1 files changed, 117 insertions, 0 deletions
diff --git a/Documentation/design-docs/longs-on-32bit-arch.md b/Documentation/design-docs/longs-on-32bit-arch.md
new file mode 100644
index 0000000000..d04efb59fa
--- /dev/null
+++ b/Documentation/design-docs/longs-on-32bit-arch.md
@@ -0,0 +1,117 @@
+# Modeling Longs on 32-bit Architectures
+
+The challenge here is to model long operations in a way that reflects register lifetimes for the
+lo and hi halves of a 64-bit integer accurately enough that we can achieve good register
+allocation.
+
+## Background
+
+The current liveness model supports:
+* Internal registers (interfere with all sources, but no defs)
+* Sources that are not last use (interfere with all others)
+* Sources that are last use and NOT DelayFree (interfere with all sources, but no defs)
+* Sources that are last use AND DelayFree (interfere with all sources and defs)
+* Kills (interfere with all uses but no defs)
+
+Previously (eons ago) when we were working on arm32, the model had all but the last def 
+interfering with the uses and internal registers (i.e. they went live during the first
+location for the node).
+* This supports the ability to reuse inputs, e.g. for long adds, subs or addresses, after the first def register goes live.

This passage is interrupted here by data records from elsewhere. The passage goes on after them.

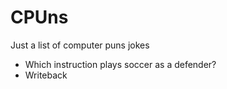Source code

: # CPUns
Just a list of computer puns jokes

- Which instruction plays soccer as a defender?
- Writeback

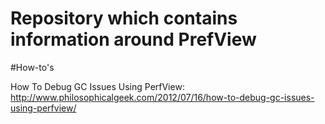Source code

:# Repository which contains information around PrefView

#How-to's

How To Debug GC Issues Using PerfView: http://www.philosophicalgeek.com/2012/07/16/how-to-debug-gc-issues-using-perfview/
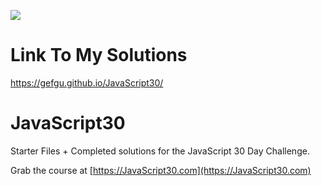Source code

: ﻿![](https://javascript30.com/images/JS3-social-share.png)

# Link To My Solutions

https://gefgu.github.io/JavaScript30/

# JavaScript30

Starter Files + Completed solutions for the JavaScript 30 Day Challenge.

Grab the course at [https://JavaScript30.com](https://JavaScript30.com)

+* This doesn’t work for supporting multi-reg call nodes:
+  * All defs need to occur AFTER the kills, and they do not interfere with any sources.
+
+Considerations for an expanded model:
+* Must be “pay for play” (not make LSRA more expensive for non-long code generation)
+* It is not practical to precisely model nodes that generate multiple instructions:
+  * In the case of longs, we may have one source operand that could be overwritten by
+    the first result, but other operands that need to remain live.
+  * However, on x86 it will be really important not to waste registers.
+
+## Decomposition
+
+This is the approach currently being taken. In the initial implementation, the reordering
+of nodes to support the required "valid tree traversal" property of the IR was causing
+the code to be incorrect because for instructions like `add` the carry bit needs to be
+immediately consumed by the computation ofthe hi bits.
+
+## Decomposition with temps
+
+In order to preserve the current decomposition approach and not change the fundamental
+tree ordering properties, it is necessary to evaluate sub-expressions into temps, to keep
+the lo and hi computations together.
+
+There are concerns about this, because it requires generating a number of extra temps
+in the case of nested expressions. However, mikedn has done some experimentation
+[here](https://github.com/mikedn/coreclr/blob/decompose/src/jit/lower.cpp#L424) 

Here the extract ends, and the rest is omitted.